Purim is a holiday of bestowing value to friendship, joy, sweetness and victory, a time to contemplate and ponder on the favour and triumph that the Jews employ as a united nation even in the midst of troubles and difficulties. One of the famous and exciting ways that symbolizes this holiday is the Mishloach Manot.
What is Mishloach Manot
During Purim, Jews give a high regard and respect to friendship and relationship by giving gifts of foods or what they called as “Mishloach Manot. The tradition of “Mishloach Manot essentially means “sending of portions” and also called as Purim baskets which are traditional gifts of ready to eat food and drinks to be given out to neighbours, friends, loved ones, co-workers, colleagues and especially to the poor and even to strangers.
It is a customary for the Jews to give out Purim baskets or Mishloach Manot during Purim as stated in the Book of Esther which was instituted by Mordechai. Later it has become a “mitzvah” or commandment that should be fulfilled by every Jew during this day.
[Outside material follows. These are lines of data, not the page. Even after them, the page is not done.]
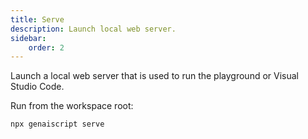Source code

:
 ```yaml
---
title: Serve
description: Launch local web server.
sidebar:
    order: 2
---
```


Launch a local web server that is used to run the playground
or Visual Studio Code.


Run from the workspace root:

```bash
npx genaiscript serve
```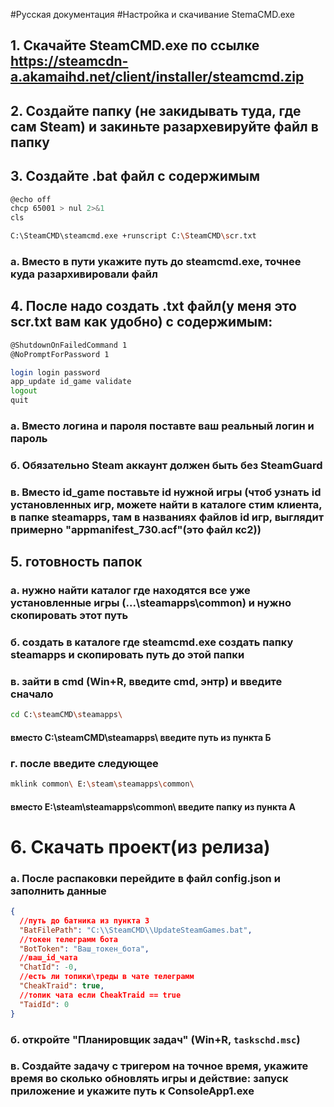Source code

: #Русская документация
#Настройка и скачивание StemaCMD.exe
## 1. Скачайте SteamCMD.exe по ссылке https://steamcdn-a.akamaihd.net/client/installer/steamcmd.zip
## 2. Создайте папку (не закидывать туда, где сам Steam) и закиньте разархевируйте файл в папку
## 3. Создайте .bat файл с содержимым
```bash
@echo off
chcp 65001 > nul 2>&1
cls

C:\SteamCMD\steamcmd.exe +runscript C:\SteamCMD\scr.txt
```
  ### а. Вместо в пути укажите путь до steamcmd.exe, точнее куда разархивировали файл

## 4. После надо создать .txt файл(у меня это scr.txt вам как удобно) с содержимым:
```bash
@ShutdownOnFailedCommand 1
@NoPromptForPassword 1

login login password
app_update id_game validate
logout
quit
```
  ### а. Вместо логина и пароля поставте ваш реальный логин и пароль
  ### б. Обязательно Steam аккаунт должен быть без SteamGuard
  ### в. Вместо id_game поставьте id нужной игры (чтоб узнать id установленных игр, можете найти в каталоге стим клиента, в папке steamapps, там в названиях файлов id игр, выглядит примерно "appmanifest_730.acf"(это файл кс2))
## 5. готовность папок
  ### а. нужно найти каталог где находятся все уже установленные игры (...\steamapps\common\) и нужно скопировать этот путь
  ### б. создать в каталоге где steamcmd.exe создать папку steamapps и скопировать путь до этой папки
  ### в. зайти в cmd (Win+R, введите cmd, энтр) и введите сначало
```bash
cd C:\steamCMD\steamapps\
```
  #### вместо C:\steamCMD\steamapps\ введите путь из пункта Б
  ### г. после введите следующее
```bash
mklink common\ E:\steam\steamapps\common\
```
  #### вместо E:\steam\steamapps\common\ введите папку из пункта А
# 6. Скачать проект(из релиза)
  ### а. После распаковки перейдите в файл config.json и заполнить данные
```json
{
  //путь до батника из пункта 3
  "BatFilePath": "C:\\SteamCMD\\UpdateSteamGames.bat",
  //токен телеграмм бота
  "BotToken": "Ваш_токен_бота",
  //ваш_id_чата
  "ChatId": -0,
  //есть ли топики\треды в чате телеграмм
  "CheakTraid": true,
  //топик чата если CheakTraid == true
  "TaidId": 0
}
```
  ### б. откройте "Планировщик задач" (Win+R, ```taskschd.msc```)
  ### в. Создайте задачу с тригером на точное время, укажите время во сколько обновлять игры и действие: запуск приложение и укажите путь к ConsoleApp1.exe

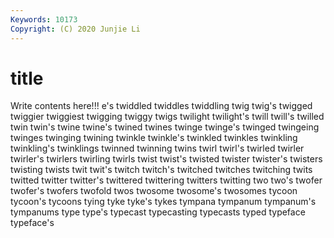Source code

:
 ```yaml
---
Keywords: 10173
Copyright: (C) 2020 Junjie Li
---
```


# title

Write contents here!!!
e's 
twiddled 
twiddles 
twiddling 
twig 
twig's 
twigged 
twiggier 
twiggiest
twigging 
twiggy 
twigs 
twilight 
twilight's 
twill 
twill's 
twilled 
twin 
twin's
twine 
twine's 
twined 
twines 
twinge 
twinge's 
twinged 
twingeing 
twinges 
twinging
twining 
twinkle 
twinkle's 
twinkled 
twinkles 
twinkling 
twinkling's 
twinklings 
twinned 
twinning
twins 
twirl 
twirl's 
twirled 
twirler 
twirler's 
twirlers 
twirling 
twirls 
twist
twist's 
twisted 
twister 
twister's 
twisters 
twisting 
twists 
twit 
twit's 
twitch
twitch's 
twitched 
twitches 
twitching 
twits 
twitted 
twitter 
twitter's 
twittered 
twittering
twitters 
twitting 
two 
two's 
twofer 
twofer's 
twofers 
twofold 
twos 
twosome
twosome's 
twosomes 
tycoon 
tycoon's 
tycoons 
tying 
tyke 
tyke's 
tykes 
tympana
tympanum 
tympanum's 
tympanums 
type 
type's 
typecast 
typecasting 
typecasts 
typed 
typeface
typeface's 
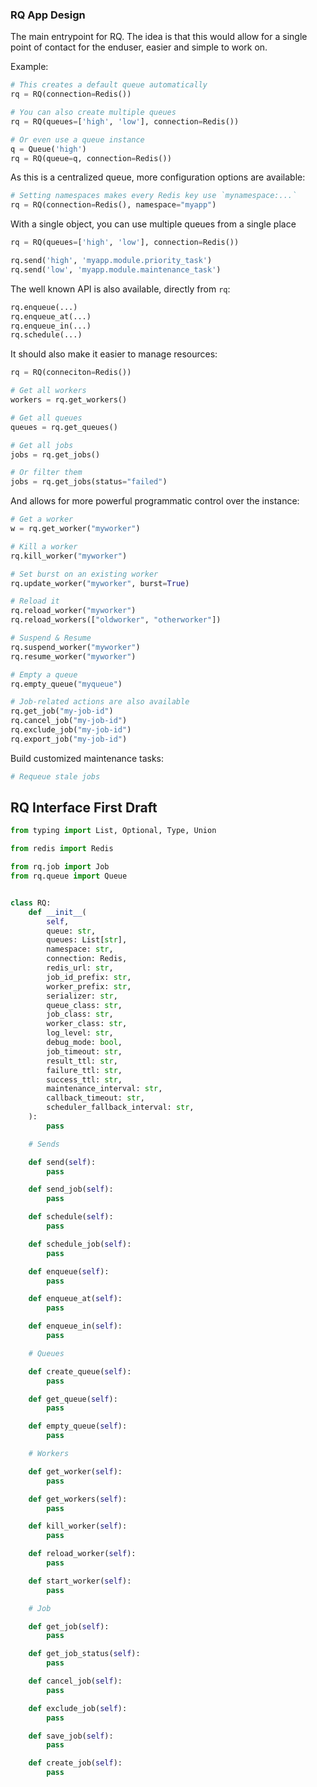 ### RQ App Design

The main entrypoint for RQ.
The idea is that this would allow for a single point of contact for the enduser,
easier and simple to work on.

Example:

```python
# This creates a default queue automatically
rq = RQ(connection=Redis())

# You can also create multiple queues
rq = RQ(queues=['high', 'low'], connection=Redis())

# Or even use a queue instance
q = Queue('high')
rq = RQ(queue=q, connection=Redis())
```

As this is a centralized queue, more configuration options are available:

```python
# Setting namespaces makes every Redis key use `mynamespace:...`
rq = RQ(connection=Redis(), namespace="myapp")
```

With a single object, you can use multiple queues from a single place

```python
rq = RQ(queues=['high', 'low'], connection=Redis())

rq.send('high', 'myapp.module.priority_task')
rq.send('low', 'myapp.module.maintenance_task')
```

The well known API is also available, directly from `rq`:

```python
rq.enqueue(...)
rq.enqueue_at(...)
rq.enqueue_in(...)
rq.schedule(...)
```

It should also make it easier to manage resources:

```python
rq = RQ(conneciton=Redis())

# Get all workers
workers = rq.get_workers()

# Get all queues
queues = rq.get_queues()

# Get all jobs
jobs = rq.get_jobs()

# Or filter them
jobs = rq.get_jobs(status="failed")
```

And allows for more powerful programmatic control over the instance:

```python
# Get a worker
w = rq.get_worker("myworker")

# Kill a worker
rq.kill_worker("myworker")

# Set burst on an existing worker
rq.update_worker("myworker", burst=True)

# Reload it
rq.reload_worker("myworker")
rq.reload_workers(["oldworker", "otherworker"])

# Suspend & Resume
rq.suspend_worker("myworker")
rq.resume_worker("myworker")

# Empty a queue
rq.empty_queue("myqueue")

# Job-related actions are also available
rq.get_job("my-job-id")
rq.cancel_job("my-job-id")
rq.exclude_job("my-job-id")
rq.export_job("my-job-id")
```

Build customized maintenance tasks:

```python
# Requeue stale jobs

```

## RQ Interface First Draft

```python
from typing import List, Optional, Type, Union

from redis import Redis

from rq.job import Job
from rq.queue import Queue


class RQ:
    def __init__(
        self,
        queue: str,
        queues: List[str],
        namespace: str,
        connection: Redis,
        redis_url: str,
        job_id_prefix: str,
        worker_prefix: str,
        serializer: str,
        queue_class: str,
        job_class: str,
        worker_class: str,
        log_level: str,
        debug_mode: bool,
        job_timeout: str,
        result_ttl: str,
        failure_ttl: str,
        success_ttl: str,
        maintenance_interval: str,
        callback_timeout: str,
        scheduler_fallback_interval: str,
    ):
        pass

    # Sends

    def send(self):
        pass

    def send_job(self):
        pass

    def schedule(self):
        pass

    def schedule_job(self):
        pass

    def enqueue(self):
        pass

    def enqueue_at(self):
        pass

    def enqueue_in(self):
        pass

    # Queues

    def create_queue(self):
        pass

    def get_queue(self):
        pass

    def empty_queue(self):
        pass

    # Workers

    def get_worker(self):
        pass

    def get_workers(self):
        pass

    def kill_worker(self):
        pass

    def reload_worker(self):
        pass

    def start_worker(self):
        pass

    # Job

    def get_job(self):
        pass

    def get_job_status(self):
        pass

    def cancel_job(self):
        pass

    def exclude_job(self):
        pass

    def save_job(self):
        pass

    def create_job(self):
        pass
```
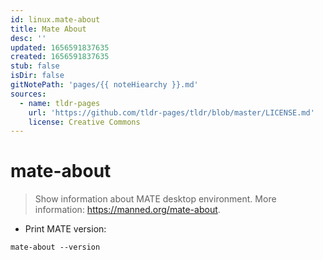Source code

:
 ```yaml
---
id: linux.mate-about
title: Mate About
desc: ''
updated: 1656591837635
created: 1656591837635
stub: false
isDir: false
gitNotePath: 'pages/{{ noteHiearchy }}.md'
sources:
  - name: tldr-pages
    url: 'https://github.com/tldr-pages/tldr/blob/master/LICENSE.md'
    license: Creative Commons
---
```

# mate-about

> Show information about MATE desktop environment.
> More information: <https://manned.org/mate-about>.

- Print MATE version:

`mate-about --version`

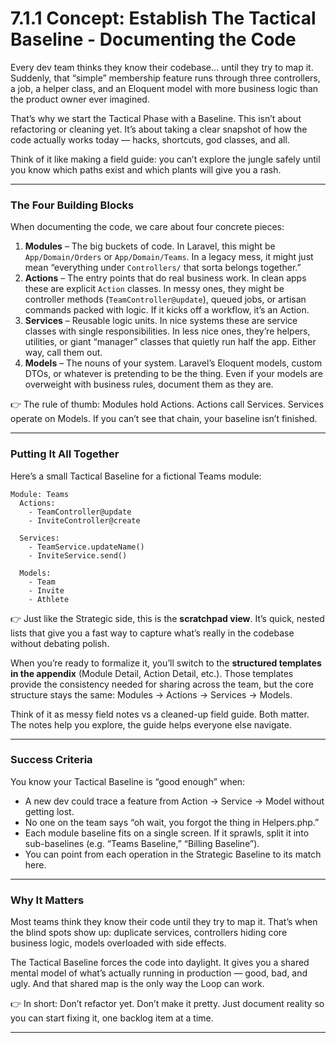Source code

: # 7.1.1 Concept: Establish The Tactical Baseline - Documenting the Code

Every dev team thinks they know their codebase… until they try to map it. Suddenly, that “simple” membership feature runs through three controllers, a job, a helper class, and an Eloquent model with more business logic than the product owner ever imagined.

That’s why we start the Tactical Phase with a Baseline. This isn’t about refactoring or cleaning yet. It’s about taking a clear snapshot of how the code actually works today — hacks, shortcuts, god classes, and all.

Think of it like making a field guide: you can’t explore the jungle safely until you know which paths exist and which plants will give you a rash.


---

### The Four Building Blocks

When documenting the code, we care about four concrete pieces:

1. **Modules** – The big buckets of code. In Laravel, this might be `App/Domain/Orders` or `App/Domain/Teams`. In a legacy mess, it might just mean “everything under `Controllers/` that sorta belongs together.”
2. **Actions** – The entry points that do real business work. In clean apps these are explicit `Action` classes. In messy ones, they might be controller methods (`TeamController@update`), queued jobs, or artisan commands packed with logic. If it kicks off a workflow, it’s an Action.
3. **Services** – Reusable logic units. In nice systems these are service classes with single responsibilities. In less nice ones, they’re helpers, utilities, or giant “manager” classes that quietly run half the app. Either way, call them out.
4. **Models** – The nouns of your system. Laravel’s Eloquent models, custom DTOs, or whatever is pretending to be the thing. Even if your models are overweight with business rules, document them as they are.

👉 The rule of thumb: Modules hold Actions. Actions call Services. Services operate on Models. If you can’t see that chain, your baseline isn’t finished.


---

### Putting It All Together

Here’s a small Tactical Baseline for a fictional Teams module:

``` 
Module: Teams
  Actions:
    - TeamController@update
    - InviteController@create

  Services:
    - TeamService.updateName()
    - InviteService.send()

  Models:
    - Team
    - Invite
    - Athlete

```

👉 Just like the Strategic side, this is the **scratchpad view**. It’s quick, nested lists that give you a fast way to capture what’s really in the codebase without debating polish.

When you’re ready to formalize it, you’ll switch to the **structured templates in the appendix** (Module Detail, Action Detail, etc.). Those templates provide the consistency needed for sharing across the team, but the core structure stays the same: Modules → Actions → Services → Models.

Think of it as messy field notes vs a cleaned-up field guide. Both matter. The notes help you explore, the guide helps everyone else navigate.


---

### Success Criteria

You know your Tactical Baseline is “good enough” when:

- A new dev could trace a feature from Action → Service → Model without getting lost.
- No one on the team says “oh wait, you forgot the thing in Helpers.php.”
- Each module baseline fits on a single screen. If it sprawls, split it into sub-baselines (e.g. “Teams Baseline,” “Billing Baseline”).
- You can point from each operation in the Strategic Baseline to its match here.


---

### Why It Matters

Most teams think they know their code until they try to map it. That’s when the blind spots show up: duplicate services, controllers hiding core business logic, models overloaded with side effects.

The Tactical Baseline forces the code into daylight. It gives you a shared mental model of what’s actually running in production — good, bad, and ugly. And that shared map is the only way the Loop can work.

👉 In short: Don’t refactor yet. Don’t make it pretty. Just document reality so you can start fixing it, one backlog item at a time.


---
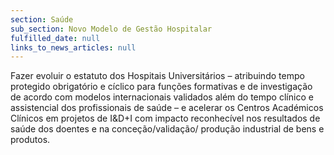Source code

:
 ```yaml
---
section: Saúde
sub_section: Novo Modelo de Gestão Hospitalar
fulfilled_date: null
links_to_news_articles: null
---
```


Fazer evoluir o estatuto dos Hospitais Universitários – atribuindo tempo protegido obrigatório e cíclico para funções formativas e de investigação de acordo com modelos internacionais validados além do tempo clínico e assistencial dos profissionais de saúde – e acelerar os Centros Académicos Clínicos em projetos de I&D+I com impacto reconhecível nos resultados de saúde dos doentes e na conceção/validação/ produção industrial de bens e produtos.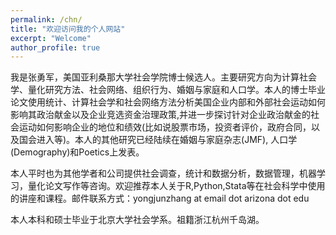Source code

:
 ```yaml
---
permalink: /chn/
title: "欢迎访问我的个人网站"
excerpt: "Welcome"
author_profile: true
---
```


我是张勇军，美国亚利桑那大学社会学院博士候选人。主要研究方向为计算社会学、量化研究方法、社会网络、组织行为、婚姻与家庭和人口学。本人的博士毕业论文使用统计、计算社会学和社会网络方法分析美国企业内部和外部社会运动如何影响其政治献金以及企业竞选资金治理政策,并进一步探讨针对企业政治献金的社会运动如何影响企业的地位和绩效(比如说股票市场，投资者评价，政府合同，以及国会进入等)。本人的其他研究已经陆续在婚姻与家庭杂志(JMF), 人口学(Demography)和Poetics上发表。

本人平时也为其他学者和公司提供社会调查，统计和数据分析，数据管理，机器学习，量化论文写作等咨询。欢迎推荐本人关于R,Python,Stata等在社会科学中使用的讲座和课程。邮件联系方式：yongjunzhang at email dot arizona dot edu

本人本科和硕士毕业于北京大学社会学系。祖籍浙江杭州千岛湖。
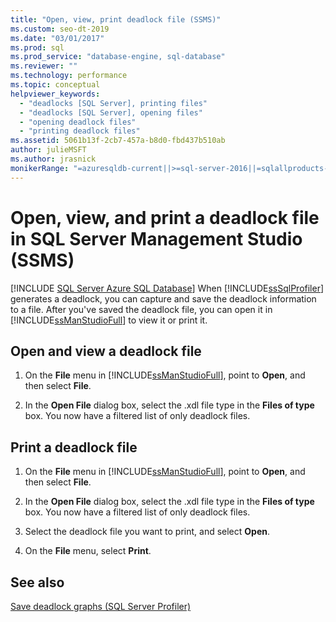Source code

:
 ```yaml
---
title: "Open, view, print deadlock file (SSMS)"
ms.custom: seo-dt-2019
ms.date: "03/01/2017"
ms.prod: sql
ms.prod_service: "database-engine, sql-database"
ms.reviewer: ""
ms.technology: performance
ms.topic: conceptual
helpviewer_keywords: 
  - "deadlocks [SQL Server], printing files"
  - "deadlocks [SQL Server], opening files"
  - "opening deadlock files"
  - "printing deadlock files"
ms.assetid: 5061b13f-2cb7-457a-b8d0-fbd437b510ab
author: julieMSFT
ms.author: jrasnick
monikerRange: "=azuresqldb-current||>=sql-server-2016||=sqlallproducts-allversions||>=sql-server-linux-2017||=azuresqldb-mi-current"
---
```

# Open, view, and print a deadlock file in SQL Server Management Studio (SSMS)

[!INCLUDE [SQL Server Azure SQL Database](../../includes/applies-to-version/sql-asdb.md)]
  When [!INCLUDE[ssSqlProfiler](../../includes/sssqlprofiler-md.md)] generates a deadlock, you can capture and save the deadlock information to a file. After you've saved the deadlock file, you can open it in [!INCLUDE[ssManStudioFull](../../includes/ssmanstudiofull-md.md)] to view it or print it.  
  
## Open and view a deadlock file  
  
1. On the **File** menu in [!INCLUDE[ssManStudioFull](../../includes/ssmanstudiofull-md.md)], point to **Open**, and then select **File**.  
  
2. In the **Open File** dialog box, select the .xdl file type in the **Files of type** box. You now have a filtered list of only deadlock files.  
  
## Print a deadlock file  
  
1. On the **File** menu in [!INCLUDE[ssManStudioFull](../../includes/ssmanstudiofull-md.md)], point to **Open**, and then select **File**.  
  
2. In the **Open File** dialog box, select the .xdl file type in the **Files of type** box. You now have a filtered list of only deadlock files.  
  
3. Select the deadlock file you want to print, and select **Open**.  
  
4. On the **File** menu, select **Print**.  
  
## See also  
 [Save deadlock graphs &#40;SQL Server Profiler&#41;](../../relational-databases/performance/save-deadlock-graphs-sql-server-profiler.md)  
  
  
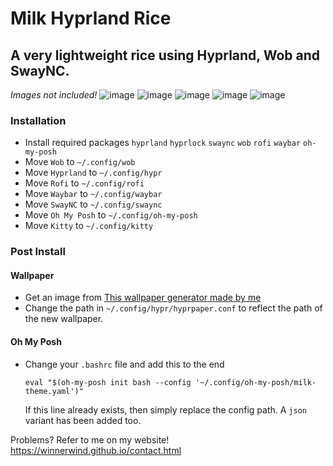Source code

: # Milk Hyprland Rice
## A very lightweight rice using Hyprland, Wob and SwayNC.
*Images not included!*
![image](https://github.com/user-attachments/assets/f840ba2d-ff7e-44de-9ce3-a099fe621974)
![image](https://github.com/user-attachments/assets/a418a941-b6ab-4445-a0c5-dc89fe4ac9f5)
![image](https://github.com/user-attachments/assets/b751d296-ca02-4f49-9dc0-1889c3457db6)
![image](https://github.com/user-attachments/assets/3e3d178d-c08e-4733-9891-2d20f2d93f54)
![image](https://github.com/user-attachments/assets/a8ff453e-e46b-4783-b215-5b4f5243cff4)

### Installation
- Install required packages `hyprland` `hyprlock` `swaync` `wob` `rofi` `waybar` `oh-my-posh`
- Move `Wob` to `~/.config/wob`
- Move `Hyprland` to `~/.config/hypr`
- Move `Rofi` to `~/.config/rofi`
- Move `Waybar` to `~/.config/waybar`
- Move `SwayNC` to `~/.config/swaync`
- Move `Oh My Posh` to `~/.config/oh-my-posh`
- Move `Kitty` to `~/.config/kitty`

### Post Install
#### Wallpaper
- Get an image from [This wallpaper generator made by me](https://winnerwind.itch.io/mobmwg)
- Change the path in `~/.config/hypr/hyprpaper.conf` to reflect the path of the new wallpaper.
#### Oh My Posh
- Change your `.bashrc` file and add this to the end
  ```
  eval "$(oh-my-posh init bash --config '~/.config/oh-my-posh/milk-theme.yaml')"
  ```
  If this line already exists, then simply replace the config path. A `json` variant has been added too.

Problems? Refer to me on my website!
https://winnerwind.github.io/contact.html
Mishloach Manot baskets normally include pastries and cookies especially the hamentashen; wine, cooked dishes, salads, snack foods and fruits.
The Laws of Mishloach Manot
Every Jewish man or woman is required to give a basket of gifts with at least two ready to eat food elements to at least one friend or neighbour. Even if a person is poor, he or she is required to fulfill this mitzvah.
The Mishloach Manot must be sent only during the daylight hours of Purim. It can also be delivered personally but others prefer it to be delivered via third party. Children are sometimes involved in this custom, knocking at every door to give Mishloach Manot. They are later rewarded with treats and sweets for their effort.
A person is not obliged to give Mishloach Manot to reciprocate what the sender has given. However, if he or she wants to do so, it is praiseworthy. But it is also good to give more on those who are in need.
In sending Mishloach Manot, one should consider to include in the basket are foods that are ready to be eaten. Raw food such as lamb, meat, and fish is not suitable to be included in the basket unless it is combined with other ready to eat foods or snacks.
The Purpose of Mishloach Manot
Mishloach Manot custom was instituted by Mordechai in the Book of Esther encouraging and promoting every Jew to send portions and gifts to one another thus, ensuring that every individual has adequate and ample supply of food for the Purim feast.
It is also done to express the love and care towards one another and to establish the friendship and divine relationship among the Jews which also directly nullify and cancel out Haman’s accusation that strife, envy, disunity, conflict and discord are among the Jews. It also paved the way to restore broken relationship and strengthen the bonds and connections among each one.